* Exercise
Every line below that holds the word "chromadb" must be listed.

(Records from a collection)
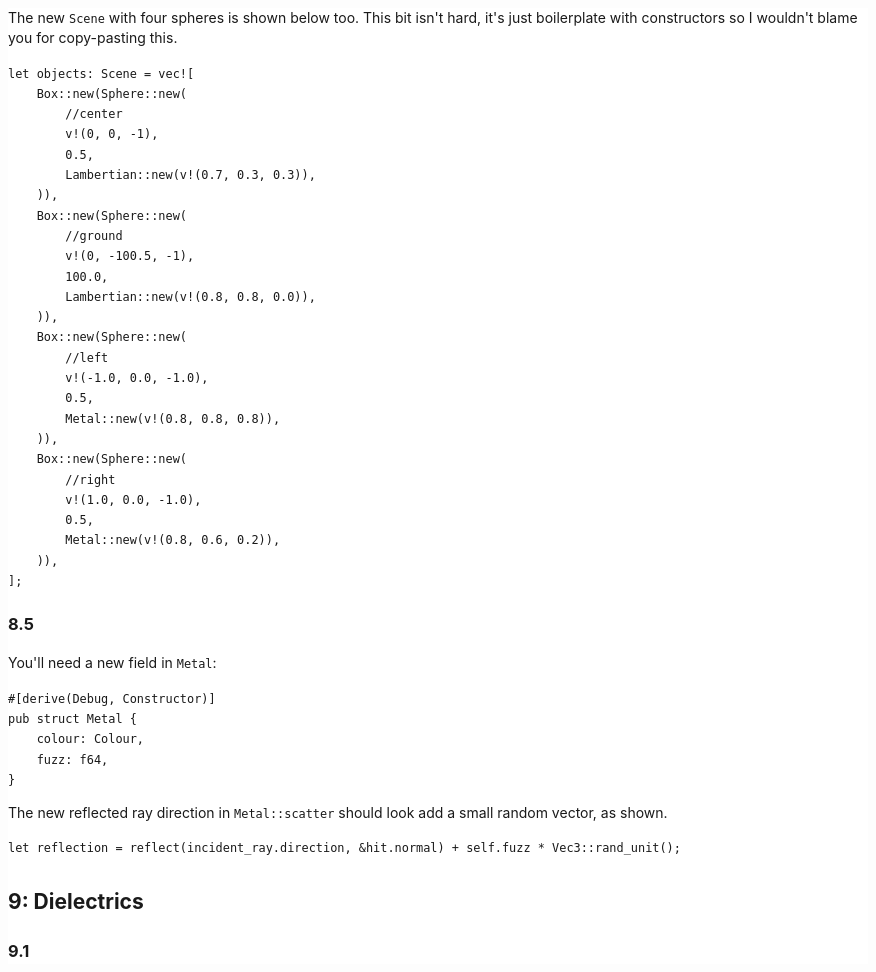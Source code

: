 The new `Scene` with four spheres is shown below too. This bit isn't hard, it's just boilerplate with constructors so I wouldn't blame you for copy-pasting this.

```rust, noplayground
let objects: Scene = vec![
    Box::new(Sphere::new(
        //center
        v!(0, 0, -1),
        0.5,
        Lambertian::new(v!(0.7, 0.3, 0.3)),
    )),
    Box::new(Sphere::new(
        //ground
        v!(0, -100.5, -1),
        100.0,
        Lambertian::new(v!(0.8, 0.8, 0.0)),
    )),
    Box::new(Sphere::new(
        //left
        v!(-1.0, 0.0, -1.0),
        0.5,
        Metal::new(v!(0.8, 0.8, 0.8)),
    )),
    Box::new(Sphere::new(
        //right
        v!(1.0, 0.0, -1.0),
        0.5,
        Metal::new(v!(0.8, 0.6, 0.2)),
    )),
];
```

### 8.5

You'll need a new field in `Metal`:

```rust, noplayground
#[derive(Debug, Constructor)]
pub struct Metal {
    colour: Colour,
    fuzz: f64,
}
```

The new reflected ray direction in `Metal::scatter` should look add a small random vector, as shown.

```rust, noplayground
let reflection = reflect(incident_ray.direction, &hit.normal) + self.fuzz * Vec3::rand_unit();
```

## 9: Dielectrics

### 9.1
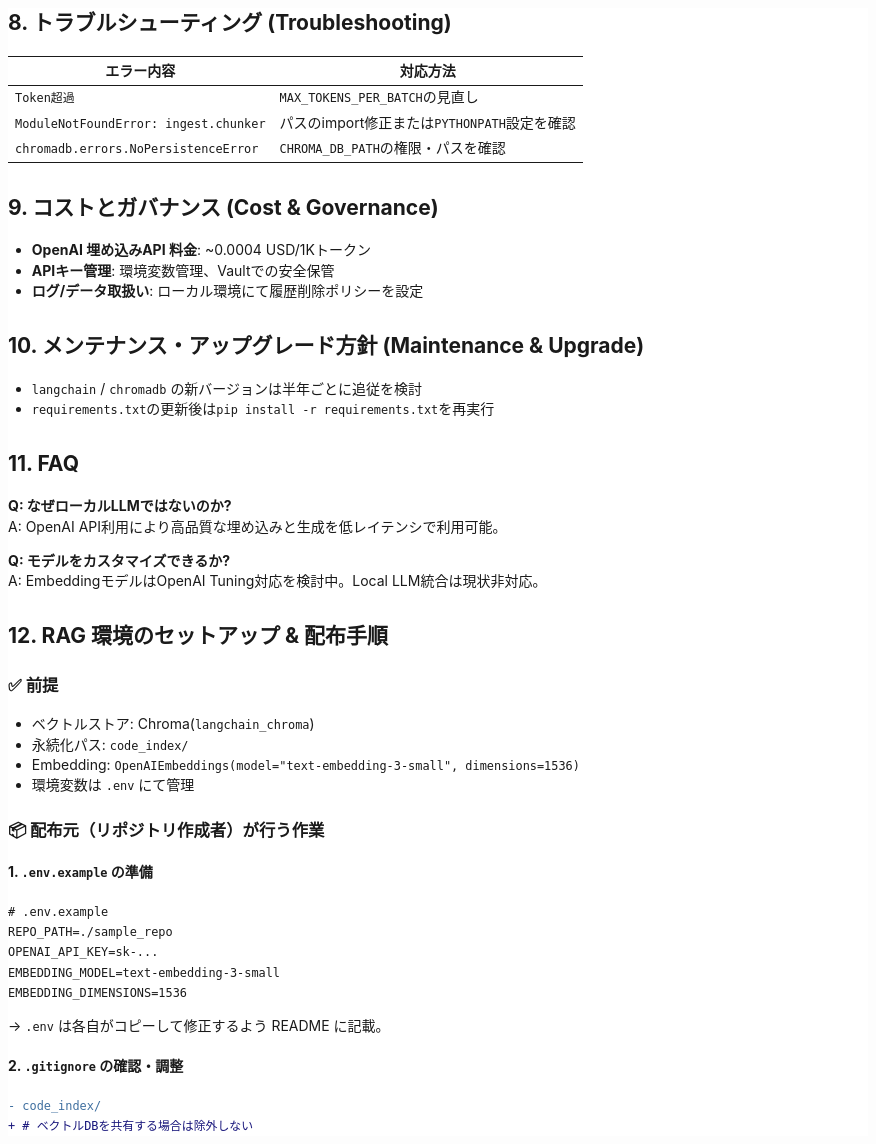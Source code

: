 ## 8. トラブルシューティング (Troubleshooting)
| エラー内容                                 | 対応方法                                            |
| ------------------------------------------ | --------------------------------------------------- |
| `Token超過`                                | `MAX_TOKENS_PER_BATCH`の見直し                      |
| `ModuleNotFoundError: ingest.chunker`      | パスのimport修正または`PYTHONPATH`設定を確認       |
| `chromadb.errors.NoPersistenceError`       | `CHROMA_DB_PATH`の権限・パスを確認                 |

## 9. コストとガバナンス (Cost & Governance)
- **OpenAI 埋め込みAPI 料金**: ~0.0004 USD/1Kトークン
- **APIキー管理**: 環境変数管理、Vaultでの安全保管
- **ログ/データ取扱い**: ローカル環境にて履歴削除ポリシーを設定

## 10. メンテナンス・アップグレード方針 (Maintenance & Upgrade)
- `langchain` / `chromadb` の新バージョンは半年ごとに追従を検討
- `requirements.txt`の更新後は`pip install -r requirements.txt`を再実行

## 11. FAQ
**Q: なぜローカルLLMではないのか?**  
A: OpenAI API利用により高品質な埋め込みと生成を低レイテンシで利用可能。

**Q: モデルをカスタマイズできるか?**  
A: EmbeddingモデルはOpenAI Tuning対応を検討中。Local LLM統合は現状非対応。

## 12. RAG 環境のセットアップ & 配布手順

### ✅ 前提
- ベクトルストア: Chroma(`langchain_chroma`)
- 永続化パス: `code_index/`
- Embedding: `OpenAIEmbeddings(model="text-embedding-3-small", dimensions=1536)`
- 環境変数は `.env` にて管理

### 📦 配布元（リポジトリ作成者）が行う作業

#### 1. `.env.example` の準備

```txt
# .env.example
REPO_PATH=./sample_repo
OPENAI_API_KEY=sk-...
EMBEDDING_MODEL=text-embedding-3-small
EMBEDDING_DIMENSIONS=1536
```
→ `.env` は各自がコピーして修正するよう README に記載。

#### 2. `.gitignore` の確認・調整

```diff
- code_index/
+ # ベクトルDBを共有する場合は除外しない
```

* Solved exercise
| `chromadb.errors.NoPersistenceError`       | `CHROMA_DB_PATH`の権限・パスを確認                 |
- `langchain` / `chromadb` の新バージョンは半年ごとに追従を検討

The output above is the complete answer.